Chinese scientists confirm for the first time the presence of a solid inner core in Mars

Photo: CCTV

Chinese scientists, together with international scholars, have for the first time confirmed the presence of a solid inner core in Mars with a radius of about 600 kilometers, a significant progress in planetary science research. Revealing its main composition provides important clues to the evolutionary process of Mars as well as Earth and other terrestrial planets, China Central Television reported on Thursday.

The research team led by Sun Daoyuan and Mao Zhu, professors from the University of Science and Technology of China (USTC), found that the main composition of the inner core in Mars is likely composed of crystalline iron-nickel alloy enriched with light elements. Their paper "Seismic Detection of a 600-km Solid Inner Core in Mars" was published in Nature on Wednesday.

As the solar system's terrestrial planet most similar to Earth in environment, Mars has long been central to studies of planetary interior structure and evolution, and is a core subject of deep space exploration. It was not until 1936 that scientists first inferred the existence of Earth's inner core through seismic waves, and it took scientists nearly half a century more, until the 1980s, to fully confirm that the inner core is solid, according to Sun, professor from the School of Earth and Space Sciences of the USTC.

By comparison, probing Mars' inner structure is even more difficult. Direct observational data of marsquakes were obtained for the first time only in 2018. Since then, more than a thousand marsquake events have been recorded, weak signals and noise interference still severely limit studies of Mars' deep interior, Sun told the Global Times on Thursday.

By analyzing marsquake data recorded by NASA's InSight lander, the research team successfully extracted key seismic phases that passed through Mars' core.
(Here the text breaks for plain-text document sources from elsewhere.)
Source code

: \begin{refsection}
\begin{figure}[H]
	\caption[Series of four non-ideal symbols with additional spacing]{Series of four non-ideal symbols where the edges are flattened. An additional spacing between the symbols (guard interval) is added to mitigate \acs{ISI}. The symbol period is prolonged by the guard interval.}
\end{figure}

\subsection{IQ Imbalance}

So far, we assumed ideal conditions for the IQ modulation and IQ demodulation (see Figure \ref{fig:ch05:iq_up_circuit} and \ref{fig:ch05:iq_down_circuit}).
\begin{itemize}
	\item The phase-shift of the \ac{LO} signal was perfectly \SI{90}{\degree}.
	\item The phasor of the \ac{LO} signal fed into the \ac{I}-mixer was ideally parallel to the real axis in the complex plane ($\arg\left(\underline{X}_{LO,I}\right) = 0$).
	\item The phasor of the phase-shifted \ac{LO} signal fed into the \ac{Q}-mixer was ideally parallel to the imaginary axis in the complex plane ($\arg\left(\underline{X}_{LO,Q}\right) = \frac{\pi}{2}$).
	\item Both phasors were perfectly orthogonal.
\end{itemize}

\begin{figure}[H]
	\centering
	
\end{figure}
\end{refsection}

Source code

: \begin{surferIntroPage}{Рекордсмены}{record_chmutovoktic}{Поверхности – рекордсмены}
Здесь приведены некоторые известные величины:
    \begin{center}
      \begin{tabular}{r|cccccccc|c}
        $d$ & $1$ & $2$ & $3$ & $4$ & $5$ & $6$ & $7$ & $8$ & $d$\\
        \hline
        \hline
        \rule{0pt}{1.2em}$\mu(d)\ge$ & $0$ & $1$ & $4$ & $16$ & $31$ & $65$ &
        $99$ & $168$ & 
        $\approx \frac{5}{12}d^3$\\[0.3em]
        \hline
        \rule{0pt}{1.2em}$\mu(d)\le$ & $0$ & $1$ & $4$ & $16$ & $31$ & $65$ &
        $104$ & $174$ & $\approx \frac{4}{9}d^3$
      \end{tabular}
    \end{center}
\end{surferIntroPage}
Differences in these phases indicate that the core has a layered structure: an outer liquid core and a deeper solid inner core with higher wave velocities.

Further analysis identified, for the first time, evidence of a solid inner core within Mars and measured its radius at about 600 kilometers, accounting for one-fifth of Mars' total radius. If Mars were scaled up to the size of Earth, the proportion between its inner and outer core would be remarkably similar to Earth.

The team also found that Mars' core is not composed solely of iron and nickel, but may also contain 12 percent to 16 percent sulfur, 6.7 percent to 9 percent oxygen, and up to 3.8 percent carbon.

This inner core structure enriched with light elements not only provides important clues to the magnetic history of Mar - from being highly active in its early history to its present-day silence - but also lays a crucial foundation for comparing the internal evolution of Mars with that of Earth and other terrestrial planets.

This study confirmed, for the first time, the presence of a solid inner core in a planet beyond Earth, verifying that Mars has a core-mantle differentiation structure similar to Earth's. It marks a critical step forward for Chinese researchers in probing planetary interiors and highlights China's innovative capacity and international influence in cross-disciplinary research spanning planetary science and geophysics.

Nature reviewers praised the achievement, writing that "the authors have done a detailed job of using multiple lines of evidence for their phase detection analysis. Martian seismology is notably tough, so congratulations to the authors for doing such a thorough and careful job!"